For their membership, users receive one credit per month toward a free game download, which they can use to acquire any of about 90 titles in the RealOne Arcade catalog, provided by large publishers such as Sierra, Infogrames and Activision, as well as smaller gamemakers.
Many of the games offered are simple puzzle and card titles, such as mahjong, or old-school arcade-like actioners like bowling or baseball that appeal to people who don’t spend a lot of time playing games and don’t necessarily care whether the titles are exclusive.

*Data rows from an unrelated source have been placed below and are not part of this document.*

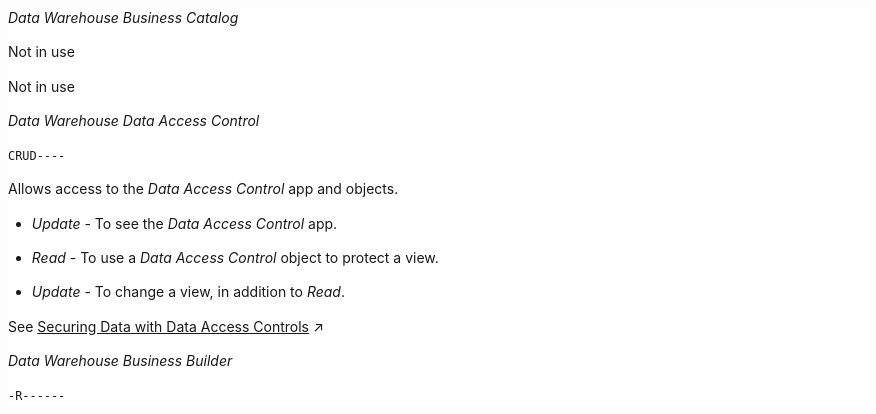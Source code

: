 

</td>
</tr>
<tr>
<td valign="top">

*Data Warehouse Business Catalog* 

</td>
<td valign="top">

Not in use

</td>
<td valign="top">

Not in use

</td>
</tr>
<tr>
<td valign="top">

*Data Warehouse Data Access Control* 

</td>
<td valign="top">

`CRUD----`

</td>
<td valign="top">

Allows access to the *Data Access Control* app and objects.

-   *Update* - To see the *Data Access Control* app.

-   *Read* - To use a *Data Access Control* object to protect a view.

-   *Update* - To change a view, in addition to *Read*.


See [Securing Data with Data Access Controls](https://help.sap.com/viewer/9f36ca35bc6145e4acdef6b4d852d560/DEV_CURRENT/en-US/a032e51c730147c7a1fcac125b4cfe14.html "Data access controls allow you to apply row-level security to your objects. When a data access control is applied to a data layer view or a business layer object, any user viewing its data will see only the rows for which they are authorized, based on the specified criteria.") :arrow_upper_right:

</td>
</tr>
<tr>
<td valign="top">

*Data Warehouse Business Builder* 

</td>
<td valign="top">

`-R------`
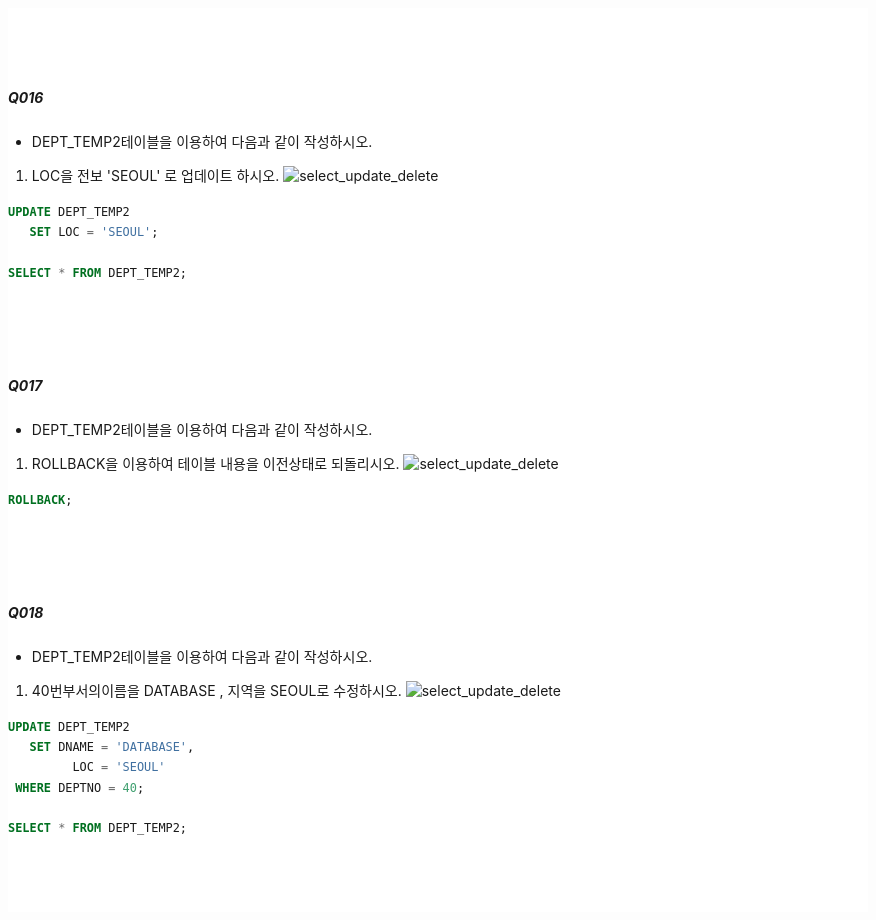 <br/>
<br/>
<br/>

##### Q016

- DEPT_TEMP2테이블을 이용하여 다음과 같이 작성하시오.

1. LOC을 전보 'SEOUL' 로 업데이트 하시오.
   ![select_update_delete](img/chap10_016.png)

```sql
UPDATE DEPT_TEMP2
   SET LOC = 'SEOUL';

SELECT * FROM DEPT_TEMP2;

```

<br/>
<br/>
<br/>

##### Q017

- DEPT_TEMP2테이블을 이용하여 다음과 같이 작성하시오.

1. ROLLBACK을 이용하여 테이블 내용을 이전상태로 되돌리시오.
   ![select_update_delete](img/chap10_017.png)

```sql
ROLLBACK;
```

<br/>
<br/>
<br/>

##### Q018

- DEPT_TEMP2테이블을 이용하여 다음과 같이 작성하시오.

1. 40번부서의이름을 DATABASE , 지역을 SEOUL로 수정하시오.
   ![select_update_delete](img/chap10_018.png)

```sql
UPDATE DEPT_TEMP2
   SET DNAME = 'DATABASE',
         LOC = 'SEOUL'
 WHERE DEPTNO = 40;

SELECT * FROM DEPT_TEMP2;

```

<br/>
<br/>
<br/>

Service’s customer base is 40% outside the U.S. and 50% female.
“We’re going for a mass-market consumer, not your typical core gamer,” said Andrew Wright, general manager of RealOne Arcade.
RealNetworks has spent the past year rolling out subscription video and audio services through its RealOne offering as a way to beef up revenues through exclusive content.
With online gaming now expected to be a major moneymaker, RealNetworks is hoping to capitalize on RealOne Arcade, which bowed in May 2001 and competes with strong rivals such as Yahoo!, Flipside, AtomShockwave and MSN’s the Zone.
RealOne Arcade claimed consumers have downloaded more than 5 million copies of the software and 20 million individual games, mostly for free.
About 700,000 games have been sold to RealOne Arcade users, which RealNetworks hopes will entice game developers to focus on releasing their titles on RealOne Arcade.
Game developers make an estimated $500,000 in revenues annually per game on the service.